| WHAT IS NEEDED |
The word "비즈니스" occurs in some lines of the data. Return each such line.

(Stored data)
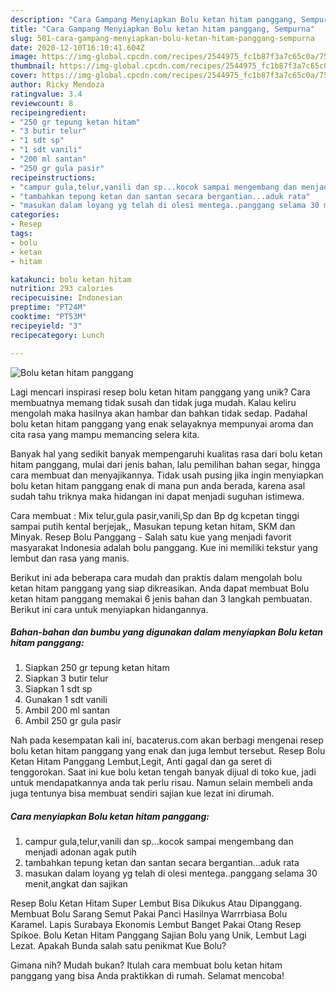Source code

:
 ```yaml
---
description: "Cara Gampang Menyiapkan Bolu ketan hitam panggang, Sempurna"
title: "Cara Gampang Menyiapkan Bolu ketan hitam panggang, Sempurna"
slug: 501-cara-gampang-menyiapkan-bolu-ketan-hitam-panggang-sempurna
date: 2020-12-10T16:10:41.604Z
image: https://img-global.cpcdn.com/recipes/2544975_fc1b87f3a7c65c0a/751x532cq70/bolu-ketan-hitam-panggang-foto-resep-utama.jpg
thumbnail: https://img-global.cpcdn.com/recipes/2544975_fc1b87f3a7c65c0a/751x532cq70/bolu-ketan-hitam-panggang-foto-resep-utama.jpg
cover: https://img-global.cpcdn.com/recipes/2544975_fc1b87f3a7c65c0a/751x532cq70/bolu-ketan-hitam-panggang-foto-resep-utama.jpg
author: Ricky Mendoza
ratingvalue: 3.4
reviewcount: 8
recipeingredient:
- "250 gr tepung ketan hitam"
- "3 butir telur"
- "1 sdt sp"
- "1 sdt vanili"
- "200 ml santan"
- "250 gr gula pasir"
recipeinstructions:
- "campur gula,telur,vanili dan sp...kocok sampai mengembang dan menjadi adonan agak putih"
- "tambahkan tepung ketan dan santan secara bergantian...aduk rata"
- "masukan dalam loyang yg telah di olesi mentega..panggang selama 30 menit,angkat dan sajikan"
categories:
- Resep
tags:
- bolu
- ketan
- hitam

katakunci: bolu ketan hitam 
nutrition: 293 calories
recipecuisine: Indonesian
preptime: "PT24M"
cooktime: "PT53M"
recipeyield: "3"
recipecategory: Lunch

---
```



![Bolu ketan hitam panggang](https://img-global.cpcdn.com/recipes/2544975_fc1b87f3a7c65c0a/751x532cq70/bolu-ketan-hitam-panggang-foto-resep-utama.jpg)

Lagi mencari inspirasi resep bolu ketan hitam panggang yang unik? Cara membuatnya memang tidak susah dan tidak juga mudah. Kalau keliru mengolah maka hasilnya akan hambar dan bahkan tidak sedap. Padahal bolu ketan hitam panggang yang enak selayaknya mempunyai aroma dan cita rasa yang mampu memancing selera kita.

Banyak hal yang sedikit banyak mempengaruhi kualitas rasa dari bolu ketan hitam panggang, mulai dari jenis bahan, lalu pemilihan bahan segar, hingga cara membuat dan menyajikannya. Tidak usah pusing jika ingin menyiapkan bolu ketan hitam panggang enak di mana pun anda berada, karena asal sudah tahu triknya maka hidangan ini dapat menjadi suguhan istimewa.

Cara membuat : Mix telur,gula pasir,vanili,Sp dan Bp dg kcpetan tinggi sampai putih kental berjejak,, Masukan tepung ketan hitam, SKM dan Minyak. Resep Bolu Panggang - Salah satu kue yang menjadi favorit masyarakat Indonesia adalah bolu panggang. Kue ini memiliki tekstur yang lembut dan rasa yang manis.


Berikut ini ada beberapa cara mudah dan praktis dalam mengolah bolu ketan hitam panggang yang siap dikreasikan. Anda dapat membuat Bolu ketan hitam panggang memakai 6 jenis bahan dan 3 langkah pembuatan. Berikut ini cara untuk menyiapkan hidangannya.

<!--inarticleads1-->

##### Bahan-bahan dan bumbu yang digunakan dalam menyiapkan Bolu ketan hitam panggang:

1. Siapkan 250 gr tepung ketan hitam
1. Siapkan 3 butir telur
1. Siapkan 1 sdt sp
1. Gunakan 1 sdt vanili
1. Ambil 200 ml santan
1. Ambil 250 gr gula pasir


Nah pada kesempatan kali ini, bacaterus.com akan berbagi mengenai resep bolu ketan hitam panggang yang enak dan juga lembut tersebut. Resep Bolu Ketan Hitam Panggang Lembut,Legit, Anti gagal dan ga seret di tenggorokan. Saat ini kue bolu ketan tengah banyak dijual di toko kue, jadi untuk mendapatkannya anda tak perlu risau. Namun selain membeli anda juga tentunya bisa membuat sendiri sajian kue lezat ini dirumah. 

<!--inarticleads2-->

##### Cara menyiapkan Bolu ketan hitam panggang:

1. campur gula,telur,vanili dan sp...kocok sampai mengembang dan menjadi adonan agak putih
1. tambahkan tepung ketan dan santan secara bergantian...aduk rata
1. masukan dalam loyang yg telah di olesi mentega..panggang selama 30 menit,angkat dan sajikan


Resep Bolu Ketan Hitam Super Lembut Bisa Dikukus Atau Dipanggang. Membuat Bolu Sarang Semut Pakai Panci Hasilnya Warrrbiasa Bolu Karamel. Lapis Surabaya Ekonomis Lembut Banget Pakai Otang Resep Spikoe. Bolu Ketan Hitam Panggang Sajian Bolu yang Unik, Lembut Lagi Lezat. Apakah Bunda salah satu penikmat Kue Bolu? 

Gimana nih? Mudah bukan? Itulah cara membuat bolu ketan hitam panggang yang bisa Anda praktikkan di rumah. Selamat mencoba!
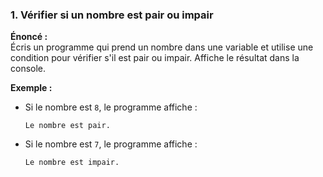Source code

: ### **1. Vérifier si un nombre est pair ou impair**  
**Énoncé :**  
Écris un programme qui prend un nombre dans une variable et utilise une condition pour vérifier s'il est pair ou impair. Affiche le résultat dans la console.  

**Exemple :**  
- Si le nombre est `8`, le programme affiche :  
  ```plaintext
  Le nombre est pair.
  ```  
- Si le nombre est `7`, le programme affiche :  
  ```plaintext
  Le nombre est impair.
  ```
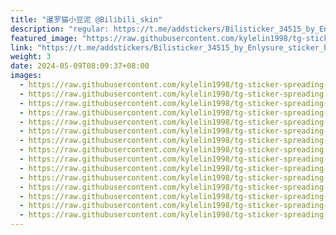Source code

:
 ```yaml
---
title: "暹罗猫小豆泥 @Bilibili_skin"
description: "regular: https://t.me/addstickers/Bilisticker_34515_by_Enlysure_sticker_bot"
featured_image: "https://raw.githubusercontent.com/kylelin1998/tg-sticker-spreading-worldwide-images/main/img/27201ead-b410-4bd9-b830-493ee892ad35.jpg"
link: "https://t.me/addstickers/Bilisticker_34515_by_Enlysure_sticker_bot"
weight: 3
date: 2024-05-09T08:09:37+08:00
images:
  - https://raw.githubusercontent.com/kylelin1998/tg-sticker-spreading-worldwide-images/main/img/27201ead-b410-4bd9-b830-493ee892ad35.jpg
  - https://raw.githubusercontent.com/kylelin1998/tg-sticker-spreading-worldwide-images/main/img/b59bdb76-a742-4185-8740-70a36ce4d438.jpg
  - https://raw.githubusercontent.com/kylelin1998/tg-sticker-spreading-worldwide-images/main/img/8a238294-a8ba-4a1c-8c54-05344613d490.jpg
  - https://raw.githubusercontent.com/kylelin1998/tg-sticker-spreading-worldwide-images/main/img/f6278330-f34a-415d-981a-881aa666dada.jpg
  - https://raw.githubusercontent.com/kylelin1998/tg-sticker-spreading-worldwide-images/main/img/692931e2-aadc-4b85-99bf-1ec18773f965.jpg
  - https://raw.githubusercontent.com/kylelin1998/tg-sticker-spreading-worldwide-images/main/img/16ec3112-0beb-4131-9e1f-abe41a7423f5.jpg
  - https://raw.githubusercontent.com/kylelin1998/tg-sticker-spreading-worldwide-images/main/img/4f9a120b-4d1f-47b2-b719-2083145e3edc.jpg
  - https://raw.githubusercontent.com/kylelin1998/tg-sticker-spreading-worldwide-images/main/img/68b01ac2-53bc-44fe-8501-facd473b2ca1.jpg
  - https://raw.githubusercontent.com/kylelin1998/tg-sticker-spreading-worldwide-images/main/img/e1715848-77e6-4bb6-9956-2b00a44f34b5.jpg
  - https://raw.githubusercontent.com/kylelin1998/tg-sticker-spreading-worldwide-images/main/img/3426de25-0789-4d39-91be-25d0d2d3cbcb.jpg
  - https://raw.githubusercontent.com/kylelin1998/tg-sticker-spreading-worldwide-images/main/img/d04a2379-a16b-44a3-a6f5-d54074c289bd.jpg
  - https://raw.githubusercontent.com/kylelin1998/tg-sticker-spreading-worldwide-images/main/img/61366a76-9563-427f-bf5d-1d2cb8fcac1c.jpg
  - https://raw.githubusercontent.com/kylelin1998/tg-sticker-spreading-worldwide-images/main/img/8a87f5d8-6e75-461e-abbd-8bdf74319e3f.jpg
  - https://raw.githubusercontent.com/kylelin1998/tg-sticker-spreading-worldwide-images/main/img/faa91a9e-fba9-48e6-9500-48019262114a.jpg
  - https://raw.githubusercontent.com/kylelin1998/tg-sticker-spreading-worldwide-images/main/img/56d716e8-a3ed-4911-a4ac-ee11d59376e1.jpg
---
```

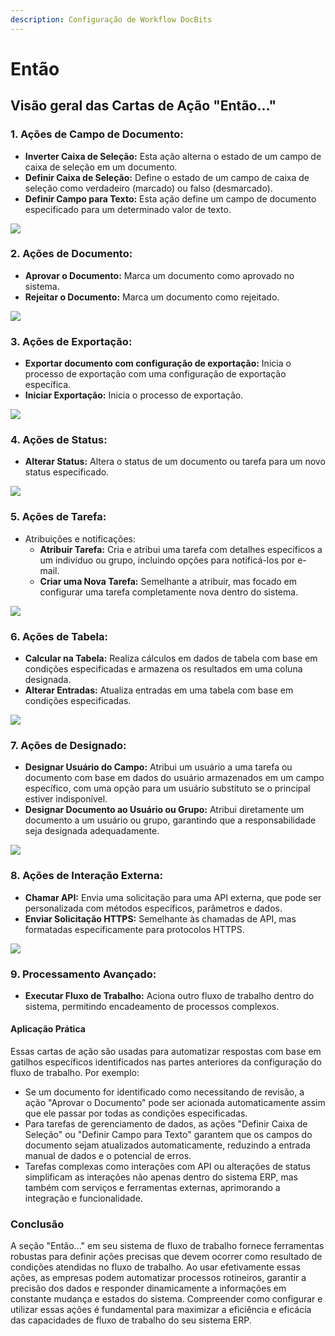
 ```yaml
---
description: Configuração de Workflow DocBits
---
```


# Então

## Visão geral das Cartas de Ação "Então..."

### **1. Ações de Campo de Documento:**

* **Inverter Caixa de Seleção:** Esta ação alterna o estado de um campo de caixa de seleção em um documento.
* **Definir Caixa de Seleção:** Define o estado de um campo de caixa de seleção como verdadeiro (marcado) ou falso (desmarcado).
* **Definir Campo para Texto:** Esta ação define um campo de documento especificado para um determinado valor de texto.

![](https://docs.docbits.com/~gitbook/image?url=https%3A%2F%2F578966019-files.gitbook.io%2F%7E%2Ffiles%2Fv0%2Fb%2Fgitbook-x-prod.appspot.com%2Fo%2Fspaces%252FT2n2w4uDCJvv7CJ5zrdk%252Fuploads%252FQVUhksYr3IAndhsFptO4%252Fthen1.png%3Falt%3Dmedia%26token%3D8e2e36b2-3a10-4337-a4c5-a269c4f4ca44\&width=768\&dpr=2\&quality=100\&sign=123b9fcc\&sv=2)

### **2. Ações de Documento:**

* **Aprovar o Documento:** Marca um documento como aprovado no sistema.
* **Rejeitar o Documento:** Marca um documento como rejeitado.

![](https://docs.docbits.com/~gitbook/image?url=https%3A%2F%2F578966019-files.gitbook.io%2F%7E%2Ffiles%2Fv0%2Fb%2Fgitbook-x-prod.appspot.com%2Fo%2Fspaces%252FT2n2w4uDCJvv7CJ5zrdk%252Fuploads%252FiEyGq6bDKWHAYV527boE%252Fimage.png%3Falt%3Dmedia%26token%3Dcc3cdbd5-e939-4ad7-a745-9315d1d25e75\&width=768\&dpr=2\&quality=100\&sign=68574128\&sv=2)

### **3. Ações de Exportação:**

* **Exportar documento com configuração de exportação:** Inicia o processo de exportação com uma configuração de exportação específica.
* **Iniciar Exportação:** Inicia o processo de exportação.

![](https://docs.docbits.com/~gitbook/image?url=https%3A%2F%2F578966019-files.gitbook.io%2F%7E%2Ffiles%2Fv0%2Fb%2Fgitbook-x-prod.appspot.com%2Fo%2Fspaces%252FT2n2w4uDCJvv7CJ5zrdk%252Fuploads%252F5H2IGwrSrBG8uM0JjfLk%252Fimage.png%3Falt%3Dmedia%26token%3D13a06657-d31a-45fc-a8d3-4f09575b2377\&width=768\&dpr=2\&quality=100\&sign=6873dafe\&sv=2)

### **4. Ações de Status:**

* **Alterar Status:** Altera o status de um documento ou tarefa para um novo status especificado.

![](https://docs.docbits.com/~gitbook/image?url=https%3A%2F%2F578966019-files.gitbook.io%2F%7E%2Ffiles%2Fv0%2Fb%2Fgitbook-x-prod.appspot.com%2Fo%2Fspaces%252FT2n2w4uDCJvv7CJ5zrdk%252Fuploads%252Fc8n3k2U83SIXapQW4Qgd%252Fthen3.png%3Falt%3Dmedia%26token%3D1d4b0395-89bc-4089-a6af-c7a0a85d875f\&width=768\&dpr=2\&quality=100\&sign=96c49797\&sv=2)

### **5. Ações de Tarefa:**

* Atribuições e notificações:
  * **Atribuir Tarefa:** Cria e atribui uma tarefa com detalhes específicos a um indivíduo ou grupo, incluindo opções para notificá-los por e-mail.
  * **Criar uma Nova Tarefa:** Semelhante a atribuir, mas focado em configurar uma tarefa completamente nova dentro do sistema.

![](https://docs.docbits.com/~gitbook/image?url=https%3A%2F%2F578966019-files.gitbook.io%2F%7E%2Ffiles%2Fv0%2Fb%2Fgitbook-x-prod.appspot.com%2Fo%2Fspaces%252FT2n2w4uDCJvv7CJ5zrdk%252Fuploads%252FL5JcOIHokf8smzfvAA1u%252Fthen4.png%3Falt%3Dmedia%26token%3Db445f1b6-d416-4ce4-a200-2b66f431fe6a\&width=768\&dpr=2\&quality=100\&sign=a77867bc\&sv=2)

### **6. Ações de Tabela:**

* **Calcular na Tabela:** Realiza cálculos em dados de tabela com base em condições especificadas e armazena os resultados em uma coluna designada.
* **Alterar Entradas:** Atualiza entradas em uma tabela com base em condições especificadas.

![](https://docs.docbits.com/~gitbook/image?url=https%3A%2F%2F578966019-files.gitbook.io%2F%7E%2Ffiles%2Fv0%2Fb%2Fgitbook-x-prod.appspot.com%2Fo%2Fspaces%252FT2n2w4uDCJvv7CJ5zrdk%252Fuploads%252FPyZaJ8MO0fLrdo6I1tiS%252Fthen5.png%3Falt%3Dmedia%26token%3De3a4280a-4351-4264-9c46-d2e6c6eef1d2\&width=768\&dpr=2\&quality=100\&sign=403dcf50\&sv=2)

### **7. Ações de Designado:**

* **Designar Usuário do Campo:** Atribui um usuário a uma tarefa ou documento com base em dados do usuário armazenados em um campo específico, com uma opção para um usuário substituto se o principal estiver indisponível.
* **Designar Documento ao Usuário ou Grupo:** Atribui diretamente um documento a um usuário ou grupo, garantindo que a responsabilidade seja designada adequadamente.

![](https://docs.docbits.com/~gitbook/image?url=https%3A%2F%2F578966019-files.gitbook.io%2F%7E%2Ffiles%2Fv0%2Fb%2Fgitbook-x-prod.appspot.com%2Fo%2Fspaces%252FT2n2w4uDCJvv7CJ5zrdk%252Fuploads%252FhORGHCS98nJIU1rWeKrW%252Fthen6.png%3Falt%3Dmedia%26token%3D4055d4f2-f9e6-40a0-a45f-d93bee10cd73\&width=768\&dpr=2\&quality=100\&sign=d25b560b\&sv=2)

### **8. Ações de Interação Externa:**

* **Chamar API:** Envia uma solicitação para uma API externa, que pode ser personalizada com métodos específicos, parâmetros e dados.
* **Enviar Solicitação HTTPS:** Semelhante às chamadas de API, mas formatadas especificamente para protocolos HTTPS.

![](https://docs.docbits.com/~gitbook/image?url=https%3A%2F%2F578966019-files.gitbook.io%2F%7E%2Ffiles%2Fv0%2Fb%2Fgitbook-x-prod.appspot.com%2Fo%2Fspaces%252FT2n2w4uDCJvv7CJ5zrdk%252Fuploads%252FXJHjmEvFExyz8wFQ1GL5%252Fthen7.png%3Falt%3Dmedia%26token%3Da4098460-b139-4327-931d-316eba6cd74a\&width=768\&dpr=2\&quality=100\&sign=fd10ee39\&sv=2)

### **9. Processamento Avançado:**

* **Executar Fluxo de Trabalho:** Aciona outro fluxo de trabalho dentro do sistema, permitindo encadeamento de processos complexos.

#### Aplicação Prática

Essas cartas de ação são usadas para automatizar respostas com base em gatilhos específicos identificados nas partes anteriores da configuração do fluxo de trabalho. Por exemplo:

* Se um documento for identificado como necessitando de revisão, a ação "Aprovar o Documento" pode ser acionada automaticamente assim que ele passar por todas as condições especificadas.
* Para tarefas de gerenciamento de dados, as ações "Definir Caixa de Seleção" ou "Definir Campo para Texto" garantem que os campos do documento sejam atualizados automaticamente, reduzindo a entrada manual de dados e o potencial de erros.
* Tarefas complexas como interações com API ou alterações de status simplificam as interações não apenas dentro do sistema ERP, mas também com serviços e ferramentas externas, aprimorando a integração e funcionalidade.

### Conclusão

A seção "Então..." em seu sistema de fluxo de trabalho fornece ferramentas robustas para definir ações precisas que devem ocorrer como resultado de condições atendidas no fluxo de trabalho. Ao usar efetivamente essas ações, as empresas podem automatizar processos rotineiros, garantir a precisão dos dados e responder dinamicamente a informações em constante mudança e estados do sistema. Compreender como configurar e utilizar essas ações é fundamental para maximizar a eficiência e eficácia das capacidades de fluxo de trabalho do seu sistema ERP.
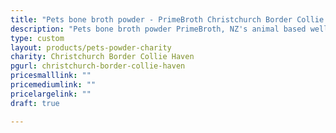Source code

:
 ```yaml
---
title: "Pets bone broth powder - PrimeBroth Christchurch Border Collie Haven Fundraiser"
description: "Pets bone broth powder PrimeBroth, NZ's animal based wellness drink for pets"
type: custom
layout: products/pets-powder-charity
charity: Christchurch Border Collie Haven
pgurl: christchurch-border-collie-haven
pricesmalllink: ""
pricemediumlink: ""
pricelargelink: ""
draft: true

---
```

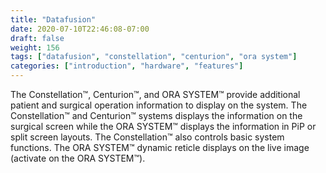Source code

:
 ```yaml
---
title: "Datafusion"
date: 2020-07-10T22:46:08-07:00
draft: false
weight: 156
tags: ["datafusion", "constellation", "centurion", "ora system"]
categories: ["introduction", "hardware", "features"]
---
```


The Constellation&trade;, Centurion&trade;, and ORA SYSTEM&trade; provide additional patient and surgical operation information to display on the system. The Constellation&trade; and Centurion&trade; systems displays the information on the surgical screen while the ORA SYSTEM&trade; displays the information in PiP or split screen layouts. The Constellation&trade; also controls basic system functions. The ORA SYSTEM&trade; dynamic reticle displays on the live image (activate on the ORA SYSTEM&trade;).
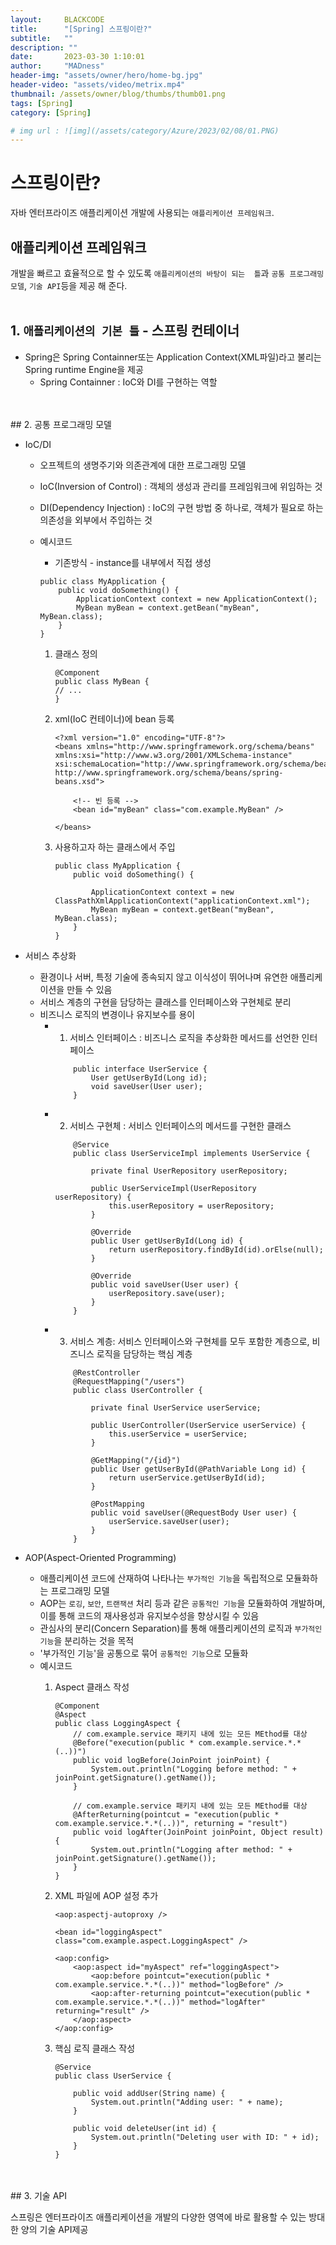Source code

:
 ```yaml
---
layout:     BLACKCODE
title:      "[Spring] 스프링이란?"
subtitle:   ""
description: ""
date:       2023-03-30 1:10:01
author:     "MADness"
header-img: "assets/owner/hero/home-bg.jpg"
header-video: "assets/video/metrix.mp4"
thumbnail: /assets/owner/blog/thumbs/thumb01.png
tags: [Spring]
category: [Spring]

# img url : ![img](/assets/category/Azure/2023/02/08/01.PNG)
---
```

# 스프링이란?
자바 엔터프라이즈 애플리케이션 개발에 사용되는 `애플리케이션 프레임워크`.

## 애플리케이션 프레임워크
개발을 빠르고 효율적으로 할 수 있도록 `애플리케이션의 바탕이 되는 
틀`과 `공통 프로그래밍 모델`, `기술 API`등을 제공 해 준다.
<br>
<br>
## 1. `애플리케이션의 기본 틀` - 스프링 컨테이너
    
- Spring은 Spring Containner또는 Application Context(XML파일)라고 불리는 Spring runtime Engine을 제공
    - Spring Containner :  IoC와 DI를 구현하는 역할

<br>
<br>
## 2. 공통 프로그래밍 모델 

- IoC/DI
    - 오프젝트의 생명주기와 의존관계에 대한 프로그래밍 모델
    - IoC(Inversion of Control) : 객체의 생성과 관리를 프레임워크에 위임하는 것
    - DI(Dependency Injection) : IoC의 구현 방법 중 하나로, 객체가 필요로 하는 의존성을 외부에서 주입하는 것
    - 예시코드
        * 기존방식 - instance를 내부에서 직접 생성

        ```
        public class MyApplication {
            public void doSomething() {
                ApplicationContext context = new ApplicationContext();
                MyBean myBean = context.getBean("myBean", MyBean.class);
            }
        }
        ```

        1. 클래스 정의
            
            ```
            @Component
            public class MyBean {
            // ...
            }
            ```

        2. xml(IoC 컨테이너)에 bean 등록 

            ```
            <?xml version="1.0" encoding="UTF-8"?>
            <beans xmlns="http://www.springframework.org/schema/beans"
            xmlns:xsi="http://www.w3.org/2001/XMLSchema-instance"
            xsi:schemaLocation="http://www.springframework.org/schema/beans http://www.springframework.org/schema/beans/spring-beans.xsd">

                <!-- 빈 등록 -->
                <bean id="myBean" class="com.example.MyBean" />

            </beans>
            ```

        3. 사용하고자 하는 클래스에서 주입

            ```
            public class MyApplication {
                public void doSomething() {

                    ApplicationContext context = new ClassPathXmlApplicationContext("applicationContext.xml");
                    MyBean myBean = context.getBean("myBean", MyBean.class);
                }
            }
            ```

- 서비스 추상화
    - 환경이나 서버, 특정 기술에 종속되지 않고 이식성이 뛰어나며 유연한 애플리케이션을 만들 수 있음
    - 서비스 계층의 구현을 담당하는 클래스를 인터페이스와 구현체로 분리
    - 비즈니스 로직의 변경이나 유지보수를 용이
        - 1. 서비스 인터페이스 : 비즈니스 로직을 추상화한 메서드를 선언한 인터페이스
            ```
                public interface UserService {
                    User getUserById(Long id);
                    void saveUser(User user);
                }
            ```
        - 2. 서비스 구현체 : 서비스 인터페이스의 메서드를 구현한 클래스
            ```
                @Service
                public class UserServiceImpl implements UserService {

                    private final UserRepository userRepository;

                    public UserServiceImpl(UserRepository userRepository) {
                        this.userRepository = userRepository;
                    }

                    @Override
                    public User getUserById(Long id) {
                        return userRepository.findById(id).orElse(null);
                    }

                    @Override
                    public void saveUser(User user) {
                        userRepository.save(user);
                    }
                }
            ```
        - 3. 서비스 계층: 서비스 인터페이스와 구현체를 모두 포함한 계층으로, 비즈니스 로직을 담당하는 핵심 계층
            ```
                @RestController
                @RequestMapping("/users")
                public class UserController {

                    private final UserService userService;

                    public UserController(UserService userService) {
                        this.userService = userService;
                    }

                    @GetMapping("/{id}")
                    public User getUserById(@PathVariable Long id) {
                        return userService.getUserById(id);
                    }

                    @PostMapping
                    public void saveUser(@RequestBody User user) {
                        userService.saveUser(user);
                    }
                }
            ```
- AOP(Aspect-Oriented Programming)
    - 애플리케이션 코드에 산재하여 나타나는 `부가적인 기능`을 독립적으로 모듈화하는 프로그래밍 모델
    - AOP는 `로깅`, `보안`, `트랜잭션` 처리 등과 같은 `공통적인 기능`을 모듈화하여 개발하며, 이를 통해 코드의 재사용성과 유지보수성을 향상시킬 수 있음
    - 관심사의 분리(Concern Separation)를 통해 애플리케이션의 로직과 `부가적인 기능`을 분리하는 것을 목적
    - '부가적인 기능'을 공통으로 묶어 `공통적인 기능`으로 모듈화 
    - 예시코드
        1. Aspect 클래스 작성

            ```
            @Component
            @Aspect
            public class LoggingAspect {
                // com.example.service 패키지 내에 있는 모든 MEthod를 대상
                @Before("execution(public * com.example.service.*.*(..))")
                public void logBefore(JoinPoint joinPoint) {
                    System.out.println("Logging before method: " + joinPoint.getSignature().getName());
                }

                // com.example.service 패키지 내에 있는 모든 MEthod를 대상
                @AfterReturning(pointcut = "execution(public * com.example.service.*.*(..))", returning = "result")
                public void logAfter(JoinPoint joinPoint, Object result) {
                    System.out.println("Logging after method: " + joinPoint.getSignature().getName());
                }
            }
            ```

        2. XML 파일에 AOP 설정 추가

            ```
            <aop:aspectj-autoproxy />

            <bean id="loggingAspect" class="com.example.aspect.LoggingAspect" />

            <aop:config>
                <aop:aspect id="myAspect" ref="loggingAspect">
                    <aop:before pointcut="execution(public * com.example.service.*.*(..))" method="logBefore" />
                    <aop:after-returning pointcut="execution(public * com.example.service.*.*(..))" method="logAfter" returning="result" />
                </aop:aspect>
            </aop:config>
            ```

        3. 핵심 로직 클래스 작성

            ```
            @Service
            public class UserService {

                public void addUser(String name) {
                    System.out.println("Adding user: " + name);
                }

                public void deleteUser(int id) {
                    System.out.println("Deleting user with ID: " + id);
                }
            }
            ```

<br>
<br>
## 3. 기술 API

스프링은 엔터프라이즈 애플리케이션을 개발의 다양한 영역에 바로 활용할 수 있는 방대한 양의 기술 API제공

| SOLUTION |
    - 비즈니스 로직의 변경이나 유지보수를 용이
        - 1. 서비스 인터페이스 : 비즈니스 로직을 추상화한 메서드를 선언한 인터페이스
        - 3. 서비스 계층: 서비스 인터페이스와 구현체를 모두 포함한 계층으로, 비즈니스 로직을 담당하는 핵심 계층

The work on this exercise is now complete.